21Catherine Jobin, Isabelle Philippe & Daniel Stern nous invitent ensuite à « participer » aux réflexions de trois thérapeutes d’orientation différente qui ont participé ensemble à une prise en charges clinique d’un cas de maltraitance intrafamiliale avec inceste, ayant provoqué de graves troubles psycho-traumatiques et relationnels.
22Ils démontrent magistralement qu’il est possible d’articuler les aspects systémiques et psycho-traumatiques ainsi que les différents temps familiaux et individuels et complètent leur propos en évoquant les répercussions de cette expérience sur le vécu de l’équipe thérapeutique.

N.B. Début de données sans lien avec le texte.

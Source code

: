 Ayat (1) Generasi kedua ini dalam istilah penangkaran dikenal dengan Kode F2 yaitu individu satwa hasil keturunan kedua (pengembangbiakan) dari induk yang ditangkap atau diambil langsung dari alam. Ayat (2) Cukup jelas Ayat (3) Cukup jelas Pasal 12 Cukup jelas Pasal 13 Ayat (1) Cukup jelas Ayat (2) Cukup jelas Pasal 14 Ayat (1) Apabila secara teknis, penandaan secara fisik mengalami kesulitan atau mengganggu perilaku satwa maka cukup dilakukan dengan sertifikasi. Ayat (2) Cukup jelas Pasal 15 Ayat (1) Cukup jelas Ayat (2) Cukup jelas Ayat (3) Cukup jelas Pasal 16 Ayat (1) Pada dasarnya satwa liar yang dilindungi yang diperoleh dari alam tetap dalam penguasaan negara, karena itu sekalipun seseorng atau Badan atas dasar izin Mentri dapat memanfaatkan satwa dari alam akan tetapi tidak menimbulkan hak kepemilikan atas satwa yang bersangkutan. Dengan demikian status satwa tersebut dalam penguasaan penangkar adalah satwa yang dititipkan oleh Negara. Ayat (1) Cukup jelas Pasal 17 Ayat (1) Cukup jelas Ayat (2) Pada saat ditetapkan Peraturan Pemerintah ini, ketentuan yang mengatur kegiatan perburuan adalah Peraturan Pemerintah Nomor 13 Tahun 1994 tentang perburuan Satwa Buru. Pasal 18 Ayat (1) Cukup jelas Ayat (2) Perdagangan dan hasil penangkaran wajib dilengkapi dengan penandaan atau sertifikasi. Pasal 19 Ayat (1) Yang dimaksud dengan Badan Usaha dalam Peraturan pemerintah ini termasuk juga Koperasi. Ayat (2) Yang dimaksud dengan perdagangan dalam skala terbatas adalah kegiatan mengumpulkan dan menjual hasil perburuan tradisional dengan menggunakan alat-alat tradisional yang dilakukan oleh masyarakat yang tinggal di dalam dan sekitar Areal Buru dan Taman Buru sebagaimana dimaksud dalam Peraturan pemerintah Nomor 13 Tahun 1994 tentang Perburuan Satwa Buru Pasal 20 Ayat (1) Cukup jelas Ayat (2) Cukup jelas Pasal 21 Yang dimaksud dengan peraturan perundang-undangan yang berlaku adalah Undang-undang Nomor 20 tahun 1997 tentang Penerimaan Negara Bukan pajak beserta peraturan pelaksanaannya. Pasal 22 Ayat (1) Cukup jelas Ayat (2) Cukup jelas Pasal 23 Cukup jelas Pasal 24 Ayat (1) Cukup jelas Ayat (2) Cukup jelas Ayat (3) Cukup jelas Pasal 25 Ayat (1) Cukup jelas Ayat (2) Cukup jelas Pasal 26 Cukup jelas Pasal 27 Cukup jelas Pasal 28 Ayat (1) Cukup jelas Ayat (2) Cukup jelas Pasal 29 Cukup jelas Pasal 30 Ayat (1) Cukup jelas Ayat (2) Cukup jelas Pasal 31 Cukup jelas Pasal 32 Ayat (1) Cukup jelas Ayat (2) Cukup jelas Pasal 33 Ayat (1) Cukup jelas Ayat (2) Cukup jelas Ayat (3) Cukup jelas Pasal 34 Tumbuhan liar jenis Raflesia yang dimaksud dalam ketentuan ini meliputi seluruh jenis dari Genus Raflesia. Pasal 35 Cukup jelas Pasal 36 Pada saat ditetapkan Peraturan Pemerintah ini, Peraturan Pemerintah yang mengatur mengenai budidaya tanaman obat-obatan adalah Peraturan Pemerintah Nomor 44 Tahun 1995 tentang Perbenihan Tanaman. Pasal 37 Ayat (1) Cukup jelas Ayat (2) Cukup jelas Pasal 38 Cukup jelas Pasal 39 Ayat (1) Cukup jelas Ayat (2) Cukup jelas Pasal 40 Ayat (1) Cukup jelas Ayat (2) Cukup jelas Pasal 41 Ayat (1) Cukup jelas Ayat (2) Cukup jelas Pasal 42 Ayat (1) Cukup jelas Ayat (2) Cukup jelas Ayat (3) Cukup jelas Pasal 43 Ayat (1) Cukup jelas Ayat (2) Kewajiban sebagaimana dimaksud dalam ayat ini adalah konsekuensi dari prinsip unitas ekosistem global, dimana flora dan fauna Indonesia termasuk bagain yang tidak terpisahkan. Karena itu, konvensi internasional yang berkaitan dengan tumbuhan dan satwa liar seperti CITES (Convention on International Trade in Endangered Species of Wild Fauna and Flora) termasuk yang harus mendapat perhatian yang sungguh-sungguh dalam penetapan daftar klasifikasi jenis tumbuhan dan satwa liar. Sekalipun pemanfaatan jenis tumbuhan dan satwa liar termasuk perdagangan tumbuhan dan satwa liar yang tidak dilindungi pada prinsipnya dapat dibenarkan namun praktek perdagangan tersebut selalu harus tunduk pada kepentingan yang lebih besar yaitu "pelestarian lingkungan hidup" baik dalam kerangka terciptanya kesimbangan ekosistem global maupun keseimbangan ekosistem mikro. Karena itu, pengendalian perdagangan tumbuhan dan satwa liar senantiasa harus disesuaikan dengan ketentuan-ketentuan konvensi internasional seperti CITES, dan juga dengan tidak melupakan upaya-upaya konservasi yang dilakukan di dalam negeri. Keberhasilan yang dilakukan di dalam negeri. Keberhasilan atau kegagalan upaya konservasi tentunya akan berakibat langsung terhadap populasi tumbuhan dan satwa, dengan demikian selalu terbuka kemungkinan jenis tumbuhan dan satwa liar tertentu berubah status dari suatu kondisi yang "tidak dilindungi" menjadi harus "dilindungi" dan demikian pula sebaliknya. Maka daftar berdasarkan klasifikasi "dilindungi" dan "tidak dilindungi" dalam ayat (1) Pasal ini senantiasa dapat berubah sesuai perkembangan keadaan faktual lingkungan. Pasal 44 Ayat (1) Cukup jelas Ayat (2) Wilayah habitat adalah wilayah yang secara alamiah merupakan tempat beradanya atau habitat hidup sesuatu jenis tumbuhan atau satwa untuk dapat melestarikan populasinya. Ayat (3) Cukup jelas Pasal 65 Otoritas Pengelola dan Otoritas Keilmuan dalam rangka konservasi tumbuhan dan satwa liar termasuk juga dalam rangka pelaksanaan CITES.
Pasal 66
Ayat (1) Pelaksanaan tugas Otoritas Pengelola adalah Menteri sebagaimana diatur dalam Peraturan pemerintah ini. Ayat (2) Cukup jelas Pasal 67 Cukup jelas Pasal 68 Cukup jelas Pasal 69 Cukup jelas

23De son côté, Michel Silvestre qui inclut dans sa pratique de thérapeute familial l’EMDR d’enfants patients désignés, nous en offre un exemple. Il souligne que l’EMDR, thérapie d’intégration entre les émotions, les cognitions et les sensations enregistrées autour d’un souvenir traumatique, ne permet pas la prise en compte des patterns interactifs familiaux en présence. Il qualifie l’EMDR d’approche monadique au contexte d’intervention étroit, alors que la thérapie familiale, travail de groupe, permettrait une vision en « grand angle » sur les relations traumatisées. Il en conclut qu’intégrer ces deux approches favoriserait le processus de changement et nous entraînerait dans un saut qualitatif, vers un niveau de pensée plus riche pour répondre à la complexité des situations.
24Enfin, nous clôturons ce numéro des Cahiers par deux interviews de spécialistes de l’EMDR : Ludwig Cornil et Isabelle Meignant.
25Interviewé par Christine Vanden Borght qui a d’ailleurs suivi une formation chez lui, Ludwig Cornil souligne que l’impact de l’EMDR est lié au fait qu’il repose moins sur les échanges verbaux que sur ce qui se passe pour le patient, en lui, et dont nous ne sommes que les témoins. Le corps du patient reste donc au centre de cette approche, ainsi que les émotions afférentes.
26Interrogée par Edith Goldbeter, Isabelle Meignant développe de son côté son approche des couples, qui « marie » l’EMDR et le modèle des résonances de Mony Elkaïm (1989). La particularité de ce type d’intervention est qu’il ne s’agit pas de travailler avec l’un des partenaires en couple, comme c’est fréquemment le cas, mais bien de centrer l’intervention sur le couple.
27Nous espérons vous avoir sensibilisé par ce dossier à la richesse de ces deux approches sœurs que sont l’hypnose (l’aînée) et l’EMDR (la cadette) et à leurs apports possibles en thérapie familiale.
Références
- D’ASSIGNIES H. (2003) : L’hypnose ericksonienne. In ELKAÏM M. : A quel Psy se vouer ? (pp. 311-344), Seuil, Paris.
- ELKAÏM M. (1989) : Si tu m’aimes, ne m’aimes pas. Seuil, Paris.
- JACKSON D.D. (1944) : The Therapeutic Uses of Hypnosis. Stanford Medical Bulletin 2(4) :193-196. Repris dans RAY W.A. (ed.), (2005) : Don D. Jackson. Selected Essays at the Dawn of an Era. Zeig, Tucker & Theisen, Phoenix, Arizona.
- SERVAN-SCHREIBER D. (2003) : Guérir du Stress, de l’Anxiété et de la Dépression, sans Médicaments ni Psychanalyse. R. Laffont, Paris.
- SHAPIRO F. & SILK FORREST M. (2005) : Des yeux pour guérir. EMDR : la thérapie pour surmonter l’angoisse, le stress et les traumatismes. Seuil, Paris.
- ZEIG J.K. & GARY B. (2007) : The Letters of Milton Erikson. Chap II : Gregory Bateson, Jay Haley, John Weakland. (pp. 51-87), Zeig, Tucker & Theisen, Phoenix, Arizona.